Feindbilder im Wandel: Wie „die Anderen“ gemacht werden – Beispiele aus der Geschichte..
Im 21. Jahrhundert prägen Feindbilder das Verhältnis zwischen dem Westen, dem Nahen Osten und Russland. Diese Bilder sind das Ergebnis historischer Erfahrungen, politischer Interessen und medialer Inszenierungen. Sie beeinflussen nicht nur die Außenpolitik, sondern auch gesellschaftliche Einstellungen und das Zusammenleben in multikulturellen Gesellschaften.
Ob im Mittelalter, in der Zeit der Kreuzzüge oder in aktuellen politischen Debatten: Feindbilder begleiten die Menschheit seit Jahrhunderten. Doch wie entstehen sie eigentlich? Und warum sind sie so wirkmächtig? Drei historische und aktuelle Beispiele zeigen, wie flexibel und folgereich die Konstruktion von Feindbildern ist.
1. Christen vs. Heiden im mittelalterlichen Baltikum.
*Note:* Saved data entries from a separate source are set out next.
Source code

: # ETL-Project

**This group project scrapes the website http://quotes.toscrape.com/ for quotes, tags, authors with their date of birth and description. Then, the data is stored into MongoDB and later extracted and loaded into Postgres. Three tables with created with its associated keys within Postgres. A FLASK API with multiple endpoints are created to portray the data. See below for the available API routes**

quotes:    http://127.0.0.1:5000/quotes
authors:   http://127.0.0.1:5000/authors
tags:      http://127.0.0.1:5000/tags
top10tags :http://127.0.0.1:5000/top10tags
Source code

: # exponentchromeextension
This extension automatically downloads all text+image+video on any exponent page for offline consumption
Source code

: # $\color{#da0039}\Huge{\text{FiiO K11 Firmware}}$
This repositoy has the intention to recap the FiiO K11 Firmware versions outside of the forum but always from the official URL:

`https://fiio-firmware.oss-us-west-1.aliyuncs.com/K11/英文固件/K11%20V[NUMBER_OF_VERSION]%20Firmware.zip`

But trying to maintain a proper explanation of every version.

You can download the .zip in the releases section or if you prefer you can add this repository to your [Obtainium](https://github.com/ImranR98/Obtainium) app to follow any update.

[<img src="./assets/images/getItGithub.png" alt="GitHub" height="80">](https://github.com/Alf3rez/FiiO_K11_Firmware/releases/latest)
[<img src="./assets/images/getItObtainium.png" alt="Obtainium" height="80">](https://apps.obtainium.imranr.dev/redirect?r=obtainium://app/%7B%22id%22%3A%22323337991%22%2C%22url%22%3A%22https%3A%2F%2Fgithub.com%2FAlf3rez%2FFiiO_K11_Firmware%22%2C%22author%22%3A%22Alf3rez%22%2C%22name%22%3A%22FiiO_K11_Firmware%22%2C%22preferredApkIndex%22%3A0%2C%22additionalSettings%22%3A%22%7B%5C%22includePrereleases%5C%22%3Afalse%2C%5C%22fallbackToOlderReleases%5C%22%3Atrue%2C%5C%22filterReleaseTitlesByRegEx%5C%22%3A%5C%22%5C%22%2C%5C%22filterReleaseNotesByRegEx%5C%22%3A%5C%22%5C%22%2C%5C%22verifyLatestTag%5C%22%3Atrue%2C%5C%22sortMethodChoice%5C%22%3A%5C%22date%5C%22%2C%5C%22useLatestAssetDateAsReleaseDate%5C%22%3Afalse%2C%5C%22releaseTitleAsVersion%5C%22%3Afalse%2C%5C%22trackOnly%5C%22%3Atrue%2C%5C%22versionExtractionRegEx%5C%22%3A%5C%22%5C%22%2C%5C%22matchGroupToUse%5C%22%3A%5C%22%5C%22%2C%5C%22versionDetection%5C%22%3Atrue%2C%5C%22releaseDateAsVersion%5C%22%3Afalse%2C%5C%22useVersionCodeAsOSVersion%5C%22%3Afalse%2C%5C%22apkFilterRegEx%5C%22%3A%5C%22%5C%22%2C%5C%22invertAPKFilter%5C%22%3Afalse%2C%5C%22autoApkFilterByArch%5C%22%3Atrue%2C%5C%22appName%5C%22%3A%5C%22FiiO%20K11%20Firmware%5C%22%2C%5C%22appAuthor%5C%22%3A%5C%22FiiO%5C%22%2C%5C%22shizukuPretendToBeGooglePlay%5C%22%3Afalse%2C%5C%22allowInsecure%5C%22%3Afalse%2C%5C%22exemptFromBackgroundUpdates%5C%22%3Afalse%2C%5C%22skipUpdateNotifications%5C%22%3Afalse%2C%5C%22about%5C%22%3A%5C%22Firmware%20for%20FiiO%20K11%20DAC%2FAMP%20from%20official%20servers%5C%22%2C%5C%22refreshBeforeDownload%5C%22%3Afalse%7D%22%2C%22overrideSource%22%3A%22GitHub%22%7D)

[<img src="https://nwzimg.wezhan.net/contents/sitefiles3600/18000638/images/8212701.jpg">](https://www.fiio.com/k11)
Im 12. und 13. Jahrhundert zogen deutsche Ritterorden ins Baltikum, um die dortigen „Heiden“ zu bekehren – so zumindest die offizielle Lesart. In Wirklichkeit geht es auch um Macht, Land und Einfluss. Die Chroniken jener Zeit, wie die berühmte „Livländische Reimchronik“, zeichnen ein klares Bild: Die Heiden waren listig, gefährlich und Feinde des „wahren Glaubens“. Die Gewalt gegen sie wurde als göttlicher Auftrag verklärt.
Zitat aus der Livländischen Reimchronik:
„Die Heiden sind voller List und Trug, sie hassen das Licht und lieben die Nacht. Drum sandte Gott uns mit stärkerer Macht, um ihnen das wahre Heil zu bringen.“
Das Feindbild diente der Legitimation von Eroberung und Gewalt – und begründete Identität für die christlichen Siedler.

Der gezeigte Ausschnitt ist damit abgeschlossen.